┌─ RECORD EXTRACTS
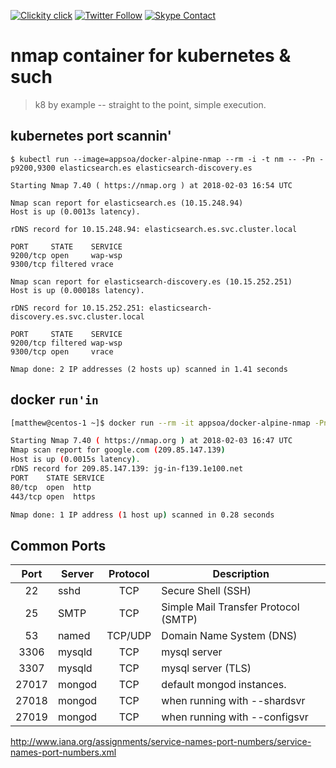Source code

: <!--
#                                 __                 __
#    __  ______  ____ ___  ____ _/ /____  ____  ____/ /
#   / / / / __ \/ __ `__ \/ __ `/ __/ _ \/ __ \/ __  /
#  / /_/ / /_/ / / / / / / /_/ / /_/  __/ /_/ / /_/ /
#  \__, /\____/_/ /_/ /_/\__,_/\__/\___/\____/\__,_/
# /____                     matthewdavis.io, holla!
#
#-->

[![Clickity click](https://img.shields.io/badge/k8s%20by%20example%20yo-limit%20time-ff69b4.svg?style=flat-square)](https://k8.matthewdavis.io)
[![Twitter Follow](https://img.shields.io/twitter/follow/yomateod.svg?label=Follow&style=flat-square)](https://twitter.com/yomateod) [![Skype Contact](https://img.shields.io/badge/skype%20id-appsoa-blue.svg?style=flat-square)](skype:appsoa?chat)

# nmap container for kubernetes & such

> k8 by example -- straight to the point, simple execution.

## kubernetes port scannin'

```
$ kubectl run --image=appsoa/docker-alpine-nmap --rm -i -t nm -- -Pn -p9200,9300 elasticsearch.es elasticsearch-discovery.es

Starting Nmap 7.40 ( https://nmap.org ) at 2018-02-03 16:54 UTC

Nmap scan report for elasticsearch.es (10.15.248.94)
Host is up (0.0013s latency).

rDNS record for 10.15.248.94: elasticsearch.es.svc.cluster.local

PORT     STATE    SERVICE
9200/tcp open     wap-wsp
9300/tcp filtered vrace

Nmap scan report for elasticsearch-discovery.es (10.15.252.251)
Host is up (0.00018s latency).

rDNS record for 10.15.252.251: elasticsearch-discovery.es.svc.cluster.local

PORT     STATE    SERVICE
9200/tcp filtered wap-wsp
9300/tcp open     vrace

Nmap done: 2 IP addresses (2 hosts up) scanned in 1.41 seconds
```

## docker `run'in`

```sh
[matthew@centos-1 ~]$ docker run --rm -it appsoa/docker-alpine-nmap -Pn -p80,443 google.com

Starting Nmap 7.40 ( https://nmap.org ) at 2018-02-03 16:47 UTC
Nmap scan report for google.com (209.85.147.139)
Host is up (0.0015s latency).
rDNS record for 209.85.147.139: jg-in-f139.1e100.net
PORT    STATE SERVICE
80/tcp  open  http
443/tcp open  https

Nmap done: 1 IP address (1 host up) scanned in 0.28 seconds
```

## Common Ports

| Port  | Server | Protocol | Description                          |
| :---: | ------ | :------: | ------------------------------------ |
|  22   | sshd   |   TCP    | Secure Shell (SSH)                   |
|  25   | SMTP   |   TCP    | Simple Mail Transfer Protocol (SMTP) |
|  53   | named  | TCP/UDP  | Domain Name System (DNS)             |
| 3306  | mysqld |   TCP    | mysql server                         |
| 3307  | mysqld |   TCP    | mysql server (TLS)                   |
| 27017 | mongod |   TCP    | default mongod instances.            |
| 27018 | mongod |   TCP    | when running with --shardsvr         |
| 27019 | mongod |   TCP    | when running with --configsvr        |

http://www.iana.org/assignments/service-names-port-numbers/service-names-port-numbers.xml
└─
= PROBLEM DESCRIPTION =
From the data above, work out how many lines contain the string "flat" and reply with only the number.

= TASK SOLUTION =
2